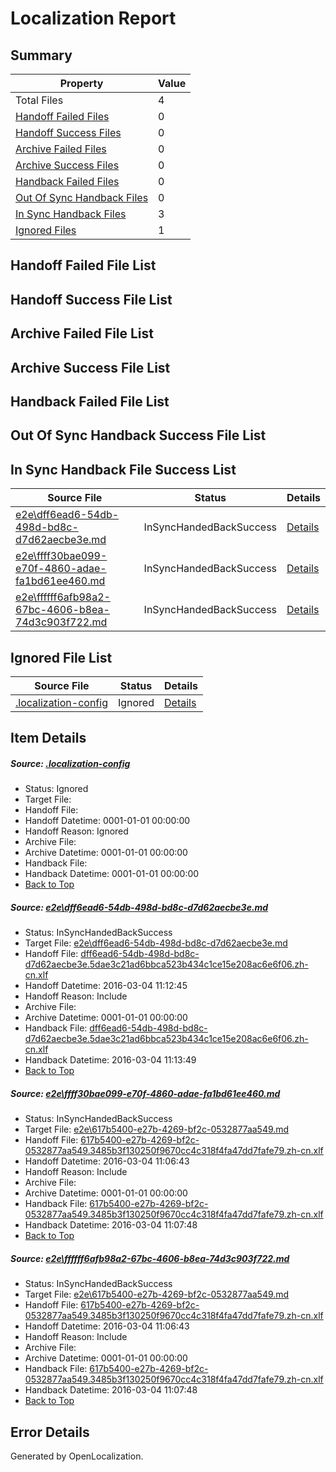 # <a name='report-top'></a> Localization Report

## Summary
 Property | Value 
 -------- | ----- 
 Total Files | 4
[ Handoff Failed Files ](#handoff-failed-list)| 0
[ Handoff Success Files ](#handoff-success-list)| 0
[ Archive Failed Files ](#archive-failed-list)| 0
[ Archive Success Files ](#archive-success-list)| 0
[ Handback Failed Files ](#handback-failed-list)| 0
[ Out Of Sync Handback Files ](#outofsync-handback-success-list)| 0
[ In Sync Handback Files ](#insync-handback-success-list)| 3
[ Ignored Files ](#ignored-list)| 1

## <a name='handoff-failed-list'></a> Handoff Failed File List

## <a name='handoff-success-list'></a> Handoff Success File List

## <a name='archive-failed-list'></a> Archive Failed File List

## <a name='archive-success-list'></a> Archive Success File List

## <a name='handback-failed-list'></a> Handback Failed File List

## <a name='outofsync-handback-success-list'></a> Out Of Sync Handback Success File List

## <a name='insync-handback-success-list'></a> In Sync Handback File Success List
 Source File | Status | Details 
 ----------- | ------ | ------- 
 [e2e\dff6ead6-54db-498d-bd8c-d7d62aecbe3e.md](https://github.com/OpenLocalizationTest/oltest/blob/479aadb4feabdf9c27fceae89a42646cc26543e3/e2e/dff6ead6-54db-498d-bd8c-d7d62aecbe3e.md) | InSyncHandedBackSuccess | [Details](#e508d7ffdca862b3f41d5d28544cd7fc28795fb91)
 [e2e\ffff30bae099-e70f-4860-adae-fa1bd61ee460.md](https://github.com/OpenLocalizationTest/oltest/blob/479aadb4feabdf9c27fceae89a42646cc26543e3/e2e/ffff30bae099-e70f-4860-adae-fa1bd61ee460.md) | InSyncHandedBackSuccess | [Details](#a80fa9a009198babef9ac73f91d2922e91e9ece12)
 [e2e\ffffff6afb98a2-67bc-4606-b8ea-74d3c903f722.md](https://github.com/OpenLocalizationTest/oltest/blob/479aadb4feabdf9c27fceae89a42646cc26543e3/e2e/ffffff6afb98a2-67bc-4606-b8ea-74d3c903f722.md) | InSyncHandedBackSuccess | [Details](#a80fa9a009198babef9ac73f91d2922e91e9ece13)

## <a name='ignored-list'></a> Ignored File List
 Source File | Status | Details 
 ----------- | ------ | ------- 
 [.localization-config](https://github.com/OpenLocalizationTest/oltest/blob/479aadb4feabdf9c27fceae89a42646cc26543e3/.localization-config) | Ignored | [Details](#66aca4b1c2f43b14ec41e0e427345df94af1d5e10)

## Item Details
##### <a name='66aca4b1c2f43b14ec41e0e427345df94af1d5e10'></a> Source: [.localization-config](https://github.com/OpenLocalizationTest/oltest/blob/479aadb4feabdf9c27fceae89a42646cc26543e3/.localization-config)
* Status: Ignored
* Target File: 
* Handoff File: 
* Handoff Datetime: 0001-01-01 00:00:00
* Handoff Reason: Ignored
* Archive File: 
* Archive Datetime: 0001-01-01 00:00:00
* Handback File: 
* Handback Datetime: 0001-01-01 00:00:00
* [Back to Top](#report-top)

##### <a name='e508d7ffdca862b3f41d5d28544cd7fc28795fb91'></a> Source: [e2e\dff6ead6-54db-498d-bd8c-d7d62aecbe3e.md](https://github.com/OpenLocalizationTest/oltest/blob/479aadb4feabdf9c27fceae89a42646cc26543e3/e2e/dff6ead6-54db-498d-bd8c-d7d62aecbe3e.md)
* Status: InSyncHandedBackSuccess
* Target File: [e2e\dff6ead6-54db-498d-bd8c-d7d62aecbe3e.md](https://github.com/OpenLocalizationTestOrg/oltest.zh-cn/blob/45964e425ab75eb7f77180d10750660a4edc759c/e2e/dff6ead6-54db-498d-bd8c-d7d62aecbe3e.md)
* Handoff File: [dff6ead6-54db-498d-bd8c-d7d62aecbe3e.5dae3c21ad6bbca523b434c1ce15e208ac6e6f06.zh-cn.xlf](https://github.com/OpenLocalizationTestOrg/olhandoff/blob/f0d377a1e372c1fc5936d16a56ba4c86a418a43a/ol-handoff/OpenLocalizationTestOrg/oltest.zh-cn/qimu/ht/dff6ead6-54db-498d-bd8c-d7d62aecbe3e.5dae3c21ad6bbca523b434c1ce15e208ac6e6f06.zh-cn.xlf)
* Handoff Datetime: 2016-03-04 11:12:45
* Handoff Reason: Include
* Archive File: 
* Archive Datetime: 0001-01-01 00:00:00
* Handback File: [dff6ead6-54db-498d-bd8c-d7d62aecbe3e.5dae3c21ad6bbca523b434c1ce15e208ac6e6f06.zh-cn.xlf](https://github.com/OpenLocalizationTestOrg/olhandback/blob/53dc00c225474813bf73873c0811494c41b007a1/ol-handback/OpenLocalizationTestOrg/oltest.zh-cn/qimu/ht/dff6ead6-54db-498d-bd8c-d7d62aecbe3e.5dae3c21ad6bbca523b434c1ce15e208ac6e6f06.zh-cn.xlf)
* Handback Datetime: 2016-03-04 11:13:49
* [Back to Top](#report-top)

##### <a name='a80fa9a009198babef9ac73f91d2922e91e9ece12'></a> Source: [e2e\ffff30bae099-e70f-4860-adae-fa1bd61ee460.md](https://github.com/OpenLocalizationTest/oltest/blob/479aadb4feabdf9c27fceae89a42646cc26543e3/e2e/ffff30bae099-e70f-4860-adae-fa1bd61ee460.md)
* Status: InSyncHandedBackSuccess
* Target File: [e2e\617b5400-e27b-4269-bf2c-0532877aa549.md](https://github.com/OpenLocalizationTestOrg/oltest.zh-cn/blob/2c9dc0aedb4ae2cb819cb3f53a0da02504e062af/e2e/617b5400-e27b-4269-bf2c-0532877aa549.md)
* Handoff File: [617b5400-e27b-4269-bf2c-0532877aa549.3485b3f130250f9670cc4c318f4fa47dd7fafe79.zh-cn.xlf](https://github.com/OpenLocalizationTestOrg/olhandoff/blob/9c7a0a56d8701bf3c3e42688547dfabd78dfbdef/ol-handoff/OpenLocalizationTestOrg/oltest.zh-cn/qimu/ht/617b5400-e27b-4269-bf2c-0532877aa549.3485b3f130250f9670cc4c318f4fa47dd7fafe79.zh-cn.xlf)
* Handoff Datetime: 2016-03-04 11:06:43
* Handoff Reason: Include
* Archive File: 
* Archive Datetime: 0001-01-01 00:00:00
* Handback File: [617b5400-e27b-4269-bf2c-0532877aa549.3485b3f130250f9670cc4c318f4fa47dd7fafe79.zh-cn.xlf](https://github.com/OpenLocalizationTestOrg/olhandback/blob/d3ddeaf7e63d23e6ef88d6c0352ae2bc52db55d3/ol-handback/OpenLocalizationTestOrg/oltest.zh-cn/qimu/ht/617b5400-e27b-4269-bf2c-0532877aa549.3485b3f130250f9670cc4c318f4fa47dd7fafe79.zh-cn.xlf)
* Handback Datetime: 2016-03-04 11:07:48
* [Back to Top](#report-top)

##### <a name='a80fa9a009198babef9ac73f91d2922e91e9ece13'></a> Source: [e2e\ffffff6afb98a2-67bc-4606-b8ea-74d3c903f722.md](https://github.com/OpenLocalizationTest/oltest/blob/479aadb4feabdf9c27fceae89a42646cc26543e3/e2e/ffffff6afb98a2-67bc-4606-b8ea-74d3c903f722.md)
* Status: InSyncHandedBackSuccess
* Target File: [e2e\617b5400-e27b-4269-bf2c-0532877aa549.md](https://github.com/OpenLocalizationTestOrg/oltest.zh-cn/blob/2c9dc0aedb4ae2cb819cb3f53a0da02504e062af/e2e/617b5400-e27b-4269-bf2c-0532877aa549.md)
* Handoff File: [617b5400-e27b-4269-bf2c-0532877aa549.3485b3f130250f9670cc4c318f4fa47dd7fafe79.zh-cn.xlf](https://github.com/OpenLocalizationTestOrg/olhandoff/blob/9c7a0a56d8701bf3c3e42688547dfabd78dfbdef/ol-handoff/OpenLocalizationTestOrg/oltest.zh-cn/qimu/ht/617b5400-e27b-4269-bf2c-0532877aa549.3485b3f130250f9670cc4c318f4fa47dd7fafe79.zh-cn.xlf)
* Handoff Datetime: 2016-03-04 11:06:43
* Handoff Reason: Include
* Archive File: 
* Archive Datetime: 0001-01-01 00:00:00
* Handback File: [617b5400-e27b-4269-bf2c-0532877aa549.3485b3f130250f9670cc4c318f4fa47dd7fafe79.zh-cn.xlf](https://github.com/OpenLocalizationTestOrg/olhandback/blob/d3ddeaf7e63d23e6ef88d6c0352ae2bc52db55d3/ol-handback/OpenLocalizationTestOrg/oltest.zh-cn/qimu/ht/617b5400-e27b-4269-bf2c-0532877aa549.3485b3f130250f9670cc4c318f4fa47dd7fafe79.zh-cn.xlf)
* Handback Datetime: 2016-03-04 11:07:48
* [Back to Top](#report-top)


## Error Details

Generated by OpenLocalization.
------------------------
__Action item__. For each line above that includes "failed", make a copy.

__Answer to the problem__.
[ Handoff Failed Files ](#handoff-failed-list)| 0
[ Archive Failed Files ](#archive-failed-list)| 0
[ Handback Failed Files ](#handback-failed-list)| 0
## <a name='handoff-failed-list'></a> Handoff Failed File List
## <a name='archive-failed-list'></a> Archive Failed File List
## <a name='handback-failed-list'></a> Handback Failed File List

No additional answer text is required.